Section 6.3. Dues, fees and assessments, (a) Membership dues, fees, utility charges and assessments shall be fixed by the Board and vary reasonably as between improved, unimproved and adjacent lots.

HFCA contends that, pursuant to these provisions, its Board of Directors has the power to promulgate and levy special assessments for various purposes and that the deed covenants refer strictly to the obligations of the buyers and do not impose any restrictions on corporate authority to make capital improvements. HFCA further argues that Meadow Run & Mountain Lake Park Ass’n supports the position that where no express agree*244ment prohibiting special assessments exists in the deed covenant and where property owners are required to join the association, the property owners are thereby bound by the Bylaws. This Court agrees with HFCA.

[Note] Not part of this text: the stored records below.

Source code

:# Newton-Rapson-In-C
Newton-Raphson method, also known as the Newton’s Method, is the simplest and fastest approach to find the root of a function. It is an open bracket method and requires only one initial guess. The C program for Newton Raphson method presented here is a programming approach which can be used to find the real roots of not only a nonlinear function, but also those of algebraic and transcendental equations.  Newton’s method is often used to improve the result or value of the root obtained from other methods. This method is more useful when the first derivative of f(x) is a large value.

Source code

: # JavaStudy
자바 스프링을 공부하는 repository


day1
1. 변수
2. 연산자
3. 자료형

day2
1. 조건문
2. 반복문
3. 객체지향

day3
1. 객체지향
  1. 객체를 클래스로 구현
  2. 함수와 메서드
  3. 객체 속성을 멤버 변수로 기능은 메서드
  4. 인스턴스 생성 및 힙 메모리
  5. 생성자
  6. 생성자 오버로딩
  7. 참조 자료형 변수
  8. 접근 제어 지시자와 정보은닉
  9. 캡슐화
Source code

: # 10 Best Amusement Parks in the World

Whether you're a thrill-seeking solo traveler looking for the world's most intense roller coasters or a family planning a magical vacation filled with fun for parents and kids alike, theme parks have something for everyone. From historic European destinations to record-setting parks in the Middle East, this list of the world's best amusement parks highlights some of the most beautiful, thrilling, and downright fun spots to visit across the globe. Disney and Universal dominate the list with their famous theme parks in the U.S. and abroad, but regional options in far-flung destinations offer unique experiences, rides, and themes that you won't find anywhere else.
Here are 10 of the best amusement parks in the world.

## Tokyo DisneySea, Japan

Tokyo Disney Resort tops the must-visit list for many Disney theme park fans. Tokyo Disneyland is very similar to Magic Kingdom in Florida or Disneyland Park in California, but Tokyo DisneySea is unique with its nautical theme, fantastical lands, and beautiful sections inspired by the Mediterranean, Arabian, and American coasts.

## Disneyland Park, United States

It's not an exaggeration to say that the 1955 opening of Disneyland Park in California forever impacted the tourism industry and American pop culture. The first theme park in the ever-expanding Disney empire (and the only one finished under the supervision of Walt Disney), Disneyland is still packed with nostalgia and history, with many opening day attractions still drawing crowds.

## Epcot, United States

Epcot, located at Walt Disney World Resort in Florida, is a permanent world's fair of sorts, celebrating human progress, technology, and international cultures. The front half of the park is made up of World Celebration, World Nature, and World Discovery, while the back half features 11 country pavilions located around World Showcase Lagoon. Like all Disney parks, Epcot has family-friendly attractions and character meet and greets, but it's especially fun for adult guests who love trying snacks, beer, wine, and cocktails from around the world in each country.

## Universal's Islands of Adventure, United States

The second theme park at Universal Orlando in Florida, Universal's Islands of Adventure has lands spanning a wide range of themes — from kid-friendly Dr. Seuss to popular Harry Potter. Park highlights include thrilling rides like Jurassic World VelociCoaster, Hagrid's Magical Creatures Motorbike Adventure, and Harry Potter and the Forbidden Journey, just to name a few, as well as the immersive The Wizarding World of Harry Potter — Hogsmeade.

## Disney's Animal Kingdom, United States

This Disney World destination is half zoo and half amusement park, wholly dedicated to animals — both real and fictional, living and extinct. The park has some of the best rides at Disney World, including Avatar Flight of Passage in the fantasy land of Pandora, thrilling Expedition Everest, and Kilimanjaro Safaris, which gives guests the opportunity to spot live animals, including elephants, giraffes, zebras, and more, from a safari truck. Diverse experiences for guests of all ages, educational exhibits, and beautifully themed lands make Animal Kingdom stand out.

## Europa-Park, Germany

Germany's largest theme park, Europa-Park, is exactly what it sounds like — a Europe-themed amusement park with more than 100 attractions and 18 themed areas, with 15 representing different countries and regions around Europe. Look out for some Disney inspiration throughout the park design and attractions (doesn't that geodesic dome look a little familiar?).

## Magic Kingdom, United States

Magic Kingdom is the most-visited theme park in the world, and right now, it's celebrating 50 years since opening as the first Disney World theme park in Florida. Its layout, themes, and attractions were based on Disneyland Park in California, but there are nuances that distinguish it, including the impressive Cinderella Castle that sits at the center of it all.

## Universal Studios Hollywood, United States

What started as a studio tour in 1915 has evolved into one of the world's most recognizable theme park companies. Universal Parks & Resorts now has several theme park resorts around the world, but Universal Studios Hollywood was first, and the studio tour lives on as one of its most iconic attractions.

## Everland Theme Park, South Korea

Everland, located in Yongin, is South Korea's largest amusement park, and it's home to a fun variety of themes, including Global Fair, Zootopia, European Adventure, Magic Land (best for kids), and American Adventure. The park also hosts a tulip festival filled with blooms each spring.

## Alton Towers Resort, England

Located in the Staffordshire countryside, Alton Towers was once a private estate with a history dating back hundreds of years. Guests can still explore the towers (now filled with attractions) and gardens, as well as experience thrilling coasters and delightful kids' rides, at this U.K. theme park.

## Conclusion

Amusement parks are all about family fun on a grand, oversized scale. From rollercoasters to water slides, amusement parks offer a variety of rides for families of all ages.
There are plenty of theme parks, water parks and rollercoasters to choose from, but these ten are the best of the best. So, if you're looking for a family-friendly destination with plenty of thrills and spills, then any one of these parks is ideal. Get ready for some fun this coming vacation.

In Meadow Run & Mountain Lake Park Ass’n, the Superior Court further stated:

Residential communities such as Meadow Run and Mountain Lake Park, are “analogous to mini-governments” and as such are dependent on the collection of assessments to maintain and provide essential and recreational facilities. Holiday Pocono Civic Association, Inc. v. Bewick, 7 D. & C.3d 378 (1978). When ownership of property within a residential community allows the owners to utilize roads and other common areas of the development, there is an impled [sic] agreement to accept the proportionate costs for maintaining and repairing these facilities.

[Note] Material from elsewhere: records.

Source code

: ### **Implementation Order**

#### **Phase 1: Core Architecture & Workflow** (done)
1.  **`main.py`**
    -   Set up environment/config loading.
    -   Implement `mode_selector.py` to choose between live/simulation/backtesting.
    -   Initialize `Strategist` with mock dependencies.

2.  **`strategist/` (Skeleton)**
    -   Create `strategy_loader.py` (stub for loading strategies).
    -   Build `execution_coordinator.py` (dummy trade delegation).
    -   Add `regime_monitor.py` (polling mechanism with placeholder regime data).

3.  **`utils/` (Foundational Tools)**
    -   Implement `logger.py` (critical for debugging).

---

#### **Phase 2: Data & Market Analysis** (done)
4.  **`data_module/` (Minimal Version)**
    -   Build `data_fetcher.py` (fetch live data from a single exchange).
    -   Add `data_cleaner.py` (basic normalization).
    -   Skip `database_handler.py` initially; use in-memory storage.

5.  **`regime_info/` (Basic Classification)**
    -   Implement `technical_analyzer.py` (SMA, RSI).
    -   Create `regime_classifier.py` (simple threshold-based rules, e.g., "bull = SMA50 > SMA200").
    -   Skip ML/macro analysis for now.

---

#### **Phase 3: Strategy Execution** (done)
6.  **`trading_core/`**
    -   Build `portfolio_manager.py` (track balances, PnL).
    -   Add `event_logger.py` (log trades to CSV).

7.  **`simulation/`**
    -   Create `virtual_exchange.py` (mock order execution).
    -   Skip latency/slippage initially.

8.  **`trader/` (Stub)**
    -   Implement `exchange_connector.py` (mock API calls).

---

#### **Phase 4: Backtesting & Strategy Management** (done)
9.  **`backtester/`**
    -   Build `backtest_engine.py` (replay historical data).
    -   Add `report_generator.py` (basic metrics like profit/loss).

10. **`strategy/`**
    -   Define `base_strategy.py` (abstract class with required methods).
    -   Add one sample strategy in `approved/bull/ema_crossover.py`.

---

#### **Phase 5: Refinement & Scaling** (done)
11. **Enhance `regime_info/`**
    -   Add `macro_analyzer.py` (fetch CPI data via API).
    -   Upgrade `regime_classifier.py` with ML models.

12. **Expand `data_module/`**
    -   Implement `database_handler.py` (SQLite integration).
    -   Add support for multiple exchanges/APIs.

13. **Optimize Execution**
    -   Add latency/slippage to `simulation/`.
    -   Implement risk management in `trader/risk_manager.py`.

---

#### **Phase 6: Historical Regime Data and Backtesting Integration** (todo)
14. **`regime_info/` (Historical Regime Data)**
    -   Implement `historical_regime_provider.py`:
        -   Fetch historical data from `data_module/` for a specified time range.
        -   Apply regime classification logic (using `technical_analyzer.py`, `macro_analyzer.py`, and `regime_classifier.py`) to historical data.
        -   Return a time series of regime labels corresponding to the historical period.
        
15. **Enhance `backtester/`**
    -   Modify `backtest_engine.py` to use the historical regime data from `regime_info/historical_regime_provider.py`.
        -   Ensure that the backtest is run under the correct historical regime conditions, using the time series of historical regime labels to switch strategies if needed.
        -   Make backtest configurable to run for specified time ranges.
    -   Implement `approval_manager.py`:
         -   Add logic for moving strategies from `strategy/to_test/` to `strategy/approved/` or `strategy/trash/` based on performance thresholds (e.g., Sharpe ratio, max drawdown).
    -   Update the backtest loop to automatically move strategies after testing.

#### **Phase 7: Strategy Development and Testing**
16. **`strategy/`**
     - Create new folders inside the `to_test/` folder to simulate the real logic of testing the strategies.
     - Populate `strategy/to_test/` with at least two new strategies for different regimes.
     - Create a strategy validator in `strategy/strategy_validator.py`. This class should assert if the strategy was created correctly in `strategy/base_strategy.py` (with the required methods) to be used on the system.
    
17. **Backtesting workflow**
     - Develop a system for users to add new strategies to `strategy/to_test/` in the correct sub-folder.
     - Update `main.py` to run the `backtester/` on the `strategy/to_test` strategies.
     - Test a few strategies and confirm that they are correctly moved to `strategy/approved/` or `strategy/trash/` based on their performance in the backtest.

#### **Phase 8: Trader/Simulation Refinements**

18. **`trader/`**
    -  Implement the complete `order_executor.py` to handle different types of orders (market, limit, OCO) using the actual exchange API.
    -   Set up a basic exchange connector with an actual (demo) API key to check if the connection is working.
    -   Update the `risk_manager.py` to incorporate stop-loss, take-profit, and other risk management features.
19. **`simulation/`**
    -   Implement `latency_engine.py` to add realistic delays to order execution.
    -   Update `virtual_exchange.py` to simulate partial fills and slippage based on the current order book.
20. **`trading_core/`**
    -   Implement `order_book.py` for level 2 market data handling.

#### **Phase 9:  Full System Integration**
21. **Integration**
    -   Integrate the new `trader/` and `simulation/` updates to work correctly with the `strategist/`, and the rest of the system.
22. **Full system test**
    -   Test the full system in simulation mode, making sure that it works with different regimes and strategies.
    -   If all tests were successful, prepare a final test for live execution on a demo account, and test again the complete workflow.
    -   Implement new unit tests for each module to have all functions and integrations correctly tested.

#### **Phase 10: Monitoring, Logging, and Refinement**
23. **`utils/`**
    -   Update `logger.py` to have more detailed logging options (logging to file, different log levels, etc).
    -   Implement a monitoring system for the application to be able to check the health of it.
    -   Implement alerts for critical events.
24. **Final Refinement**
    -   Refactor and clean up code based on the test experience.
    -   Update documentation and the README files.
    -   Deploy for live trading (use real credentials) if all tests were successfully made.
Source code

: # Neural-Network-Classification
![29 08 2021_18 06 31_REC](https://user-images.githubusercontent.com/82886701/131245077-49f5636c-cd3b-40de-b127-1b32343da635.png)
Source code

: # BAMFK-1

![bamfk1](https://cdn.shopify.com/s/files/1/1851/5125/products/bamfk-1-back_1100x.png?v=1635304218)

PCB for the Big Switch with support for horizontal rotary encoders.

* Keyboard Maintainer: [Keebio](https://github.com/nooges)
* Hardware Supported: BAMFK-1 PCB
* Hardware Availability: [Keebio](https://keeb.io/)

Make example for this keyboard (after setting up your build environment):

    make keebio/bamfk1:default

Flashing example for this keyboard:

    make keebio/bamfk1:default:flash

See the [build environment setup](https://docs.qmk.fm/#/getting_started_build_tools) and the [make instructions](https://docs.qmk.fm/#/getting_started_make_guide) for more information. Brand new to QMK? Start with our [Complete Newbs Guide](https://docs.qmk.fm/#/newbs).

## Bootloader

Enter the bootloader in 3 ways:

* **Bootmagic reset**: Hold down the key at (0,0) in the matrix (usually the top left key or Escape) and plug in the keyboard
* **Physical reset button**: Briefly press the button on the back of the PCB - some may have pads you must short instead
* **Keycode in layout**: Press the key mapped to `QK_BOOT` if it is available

Id., 409 Pa. Superior Ct. at 640, 598 A.2d at 1026.

In the present case, all members of HFCA will benefit from the new mail office, administration building and clubhouse. Although the Fogartys’ deed does not mention an assessment for these improvements, it does not impose restrictions on the authority granted to HFCA under its Bylaws to construct such facilities. Therefore, absent language in the deed covenant prohibiting HFCA from levying special assessments for capital improvements, the Fogartys may be assessed their proportionate costs to construct the new improvements.

The Fogartys further argue that the capital improvements made by HFCA were unauthorized because the debt created by HFCA violated the debt ceiling restrictions of the Bylaws. Section 6.8(b) of the Bylaws provides:

Debt ceiling. No debts to finance capital expenses or capital projects shall be incurred which shall have the effect of increasing the annual debt service of the Association for interest and amortization above ten percentum (10%) of the annual operating expense budget for any one (1) year; provided, however, that where the Board determines that additional debt service is necessary in order to provide adequate water service to the membership, the Board may, by a two-thirds vote of its members, exceed the ten percent (10%) limitations set forth above, but the total debt service shall not exceed twenty percent(20%).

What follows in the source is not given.